◆ Material supplied:
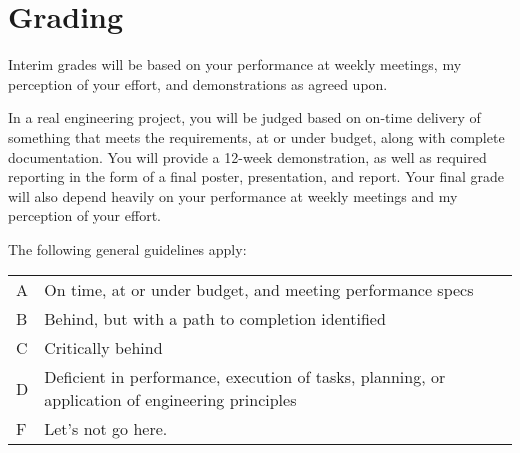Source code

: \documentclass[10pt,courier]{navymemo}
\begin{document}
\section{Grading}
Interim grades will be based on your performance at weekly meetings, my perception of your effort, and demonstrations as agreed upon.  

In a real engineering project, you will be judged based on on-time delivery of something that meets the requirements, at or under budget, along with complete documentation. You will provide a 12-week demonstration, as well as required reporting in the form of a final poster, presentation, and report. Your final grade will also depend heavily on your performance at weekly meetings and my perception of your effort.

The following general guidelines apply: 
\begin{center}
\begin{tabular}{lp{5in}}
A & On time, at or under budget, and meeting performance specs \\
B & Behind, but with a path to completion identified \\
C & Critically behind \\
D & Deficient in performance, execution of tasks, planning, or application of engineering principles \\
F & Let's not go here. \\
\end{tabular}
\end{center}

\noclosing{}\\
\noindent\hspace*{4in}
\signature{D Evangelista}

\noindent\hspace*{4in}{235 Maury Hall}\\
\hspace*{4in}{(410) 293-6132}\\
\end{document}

...

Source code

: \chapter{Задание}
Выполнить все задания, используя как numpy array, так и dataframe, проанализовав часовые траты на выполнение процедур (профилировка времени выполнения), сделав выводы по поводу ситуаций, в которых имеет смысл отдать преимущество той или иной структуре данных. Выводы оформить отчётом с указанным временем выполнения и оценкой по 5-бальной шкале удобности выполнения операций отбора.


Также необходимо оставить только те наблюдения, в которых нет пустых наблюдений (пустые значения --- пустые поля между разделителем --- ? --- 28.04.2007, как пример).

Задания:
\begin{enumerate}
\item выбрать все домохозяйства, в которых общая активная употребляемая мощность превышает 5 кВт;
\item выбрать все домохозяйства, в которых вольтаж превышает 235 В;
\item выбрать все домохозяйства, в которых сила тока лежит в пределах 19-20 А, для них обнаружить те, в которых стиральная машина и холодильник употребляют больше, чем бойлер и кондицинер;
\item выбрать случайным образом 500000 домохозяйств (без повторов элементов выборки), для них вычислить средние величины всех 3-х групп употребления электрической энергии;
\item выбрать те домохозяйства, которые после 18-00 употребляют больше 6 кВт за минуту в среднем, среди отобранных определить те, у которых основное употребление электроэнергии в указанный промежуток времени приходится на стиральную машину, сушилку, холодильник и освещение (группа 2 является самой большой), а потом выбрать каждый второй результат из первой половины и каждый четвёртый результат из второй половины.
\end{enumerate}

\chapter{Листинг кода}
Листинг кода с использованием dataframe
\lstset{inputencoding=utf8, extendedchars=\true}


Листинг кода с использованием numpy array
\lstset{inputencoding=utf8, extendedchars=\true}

---

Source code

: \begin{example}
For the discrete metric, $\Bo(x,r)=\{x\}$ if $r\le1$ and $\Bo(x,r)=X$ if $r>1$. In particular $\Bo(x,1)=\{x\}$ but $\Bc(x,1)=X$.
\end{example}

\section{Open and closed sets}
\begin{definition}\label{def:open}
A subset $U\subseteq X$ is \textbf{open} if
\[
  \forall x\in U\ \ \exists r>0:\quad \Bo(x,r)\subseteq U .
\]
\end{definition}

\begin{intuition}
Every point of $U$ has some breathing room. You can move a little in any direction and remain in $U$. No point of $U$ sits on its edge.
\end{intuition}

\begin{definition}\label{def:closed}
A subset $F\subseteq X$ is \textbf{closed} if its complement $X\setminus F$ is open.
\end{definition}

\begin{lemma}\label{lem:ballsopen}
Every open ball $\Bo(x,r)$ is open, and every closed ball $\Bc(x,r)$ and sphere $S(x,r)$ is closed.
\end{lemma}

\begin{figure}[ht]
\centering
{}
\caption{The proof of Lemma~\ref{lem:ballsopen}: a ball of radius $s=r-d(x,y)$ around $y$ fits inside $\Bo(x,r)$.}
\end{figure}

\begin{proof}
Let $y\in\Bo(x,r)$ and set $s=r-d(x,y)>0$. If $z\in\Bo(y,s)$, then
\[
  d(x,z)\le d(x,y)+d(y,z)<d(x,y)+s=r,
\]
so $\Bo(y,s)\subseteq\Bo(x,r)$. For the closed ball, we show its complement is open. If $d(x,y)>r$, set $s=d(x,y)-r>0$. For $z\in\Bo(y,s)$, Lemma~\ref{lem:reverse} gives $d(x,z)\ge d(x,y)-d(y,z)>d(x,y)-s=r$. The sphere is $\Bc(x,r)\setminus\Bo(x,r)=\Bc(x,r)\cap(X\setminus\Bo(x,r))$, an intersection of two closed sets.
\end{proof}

◆ Problem: Determine how many lines of the entries hold "based", and reply with that number only.

◆ Finished exercise: 2